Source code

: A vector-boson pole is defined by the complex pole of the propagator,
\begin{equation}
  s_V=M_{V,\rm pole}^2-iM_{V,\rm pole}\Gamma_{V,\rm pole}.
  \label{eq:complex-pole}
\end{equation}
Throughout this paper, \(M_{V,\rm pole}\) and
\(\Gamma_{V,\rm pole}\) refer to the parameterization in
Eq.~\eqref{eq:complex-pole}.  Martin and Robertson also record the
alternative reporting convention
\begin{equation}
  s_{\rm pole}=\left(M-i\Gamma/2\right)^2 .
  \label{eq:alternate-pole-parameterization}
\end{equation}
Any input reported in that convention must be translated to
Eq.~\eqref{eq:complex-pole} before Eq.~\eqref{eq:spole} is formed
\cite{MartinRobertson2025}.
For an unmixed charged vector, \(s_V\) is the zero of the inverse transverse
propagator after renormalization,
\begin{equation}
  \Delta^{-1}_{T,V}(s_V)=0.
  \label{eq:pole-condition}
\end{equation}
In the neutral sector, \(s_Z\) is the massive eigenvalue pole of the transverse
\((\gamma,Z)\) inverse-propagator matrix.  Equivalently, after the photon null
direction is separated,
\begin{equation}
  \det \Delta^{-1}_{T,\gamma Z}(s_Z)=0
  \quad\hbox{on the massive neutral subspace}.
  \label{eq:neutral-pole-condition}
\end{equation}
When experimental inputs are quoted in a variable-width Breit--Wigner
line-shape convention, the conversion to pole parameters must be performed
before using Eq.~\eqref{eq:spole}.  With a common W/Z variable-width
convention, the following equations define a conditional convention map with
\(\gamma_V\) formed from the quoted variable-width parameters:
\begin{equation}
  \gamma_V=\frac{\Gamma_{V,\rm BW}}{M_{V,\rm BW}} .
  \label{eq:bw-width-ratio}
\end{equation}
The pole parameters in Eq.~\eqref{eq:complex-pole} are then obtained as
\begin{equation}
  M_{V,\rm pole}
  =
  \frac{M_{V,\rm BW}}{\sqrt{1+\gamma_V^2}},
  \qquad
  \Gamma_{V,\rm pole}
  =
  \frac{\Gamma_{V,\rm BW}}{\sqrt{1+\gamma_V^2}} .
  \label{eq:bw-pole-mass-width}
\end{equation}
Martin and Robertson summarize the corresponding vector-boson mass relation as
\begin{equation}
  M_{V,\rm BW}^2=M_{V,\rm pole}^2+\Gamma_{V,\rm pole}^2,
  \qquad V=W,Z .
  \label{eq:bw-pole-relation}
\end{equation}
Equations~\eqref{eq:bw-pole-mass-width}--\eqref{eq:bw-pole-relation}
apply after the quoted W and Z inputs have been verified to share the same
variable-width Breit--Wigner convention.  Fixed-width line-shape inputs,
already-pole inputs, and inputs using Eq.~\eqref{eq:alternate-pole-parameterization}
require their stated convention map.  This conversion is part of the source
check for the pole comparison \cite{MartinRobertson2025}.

__________

* **Problem to solve**
Repeat the listing above exactly, every line of it.

* **Task answer**
Source code

: A vector-boson pole is defined by the complex pole of the propagator,
\begin{equation}
  s_V=M_{V,\rm pole}^2-iM_{V,\rm pole}\Gamma_{V,\rm pole}.
  \label{eq:complex-pole}
\end{equation}
Throughout this paper, \(M_{V,\rm pole}\) and
\(\Gamma_{V,\rm pole}\) refer to the parameterization in
Eq.~\eqref{eq:complex-pole}.  Martin and Robertson also record the
alternative reporting convention
\begin{equation}
  s_{\rm pole}=\left(M-i\Gamma/2\right)^2 .
  \label{eq:alternate-pole-parameterization}
\end{equation}
Any input reported in that convention must be translated to
Eq.~\eqref{eq:complex-pole} before Eq.~\eqref{eq:spole} is formed
\cite{MartinRobertson2025}.
For an unmixed charged vector, \(s_V\) is the zero of the inverse transverse
propagator after renormalization,
\begin{equation}
  \Delta^{-1}_{T,V}(s_V)=0.
  \label{eq:pole-condition}
\end{equation}
In the neutral sector, \(s_Z\) is the massive eigenvalue pole of the transverse
\((\gamma,Z)\) inverse-propagator matrix.  Equivalently, after the photon null
direction is separated,
\begin{equation}
  \det \Delta^{-1}_{T,\gamma Z}(s_Z)=0
  \quad\hbox{on the massive neutral subspace}.
  \label{eq:neutral-pole-condition}
\end{equation}
When experimental inputs are quoted in a variable-width Breit--Wigner
line-shape convention, the conversion to pole parameters must be performed
before using Eq.~\eqref{eq:spole}.  With a common W/Z variable-width
convention, the following equations define a conditional convention map with
\(\gamma_V\) formed from the quoted variable-width parameters:
\begin{equation}
  \gamma_V=\frac{\Gamma_{V,\rm BW}}{M_{V,\rm BW}} .
  \label{eq:bw-width-ratio}
\end{equation}
The pole parameters in Eq.~\eqref{eq:complex-pole} are then obtained as
\begin{equation}
  M_{V,\rm pole}
  =
  \frac{M_{V,\rm BW}}{\sqrt{1+\gamma_V^2}},
  \qquad
  \Gamma_{V,\rm pole}
  =
  \frac{\Gamma_{V,\rm BW}}{\sqrt{1+\gamma_V^2}} .
  \label{eq:bw-pole-mass-width}
\end{equation}
Martin and Robertson summarize the corresponding vector-boson mass relation as
\begin{equation}
  M_{V,\rm BW}^2=M_{V,\rm pole}^2+\Gamma_{V,\rm pole}^2,
  \qquad V=W,Z .
  \label{eq:bw-pole-relation}
\end{equation}
Equations~\eqref{eq:bw-pole-mass-width}--\eqref{eq:bw-pole-relation}
apply after the quoted W and Z inputs have been verified to share the same
variable-width Breit--Wigner convention.  Fixed-width line-shape inputs,
already-pole inputs, and inputs using Eq.~\eqref{eq:alternate-pole-parameterization}
require their stated convention map.  This conversion is part of the source
check for the pole comparison \cite{MartinRobertson2025}.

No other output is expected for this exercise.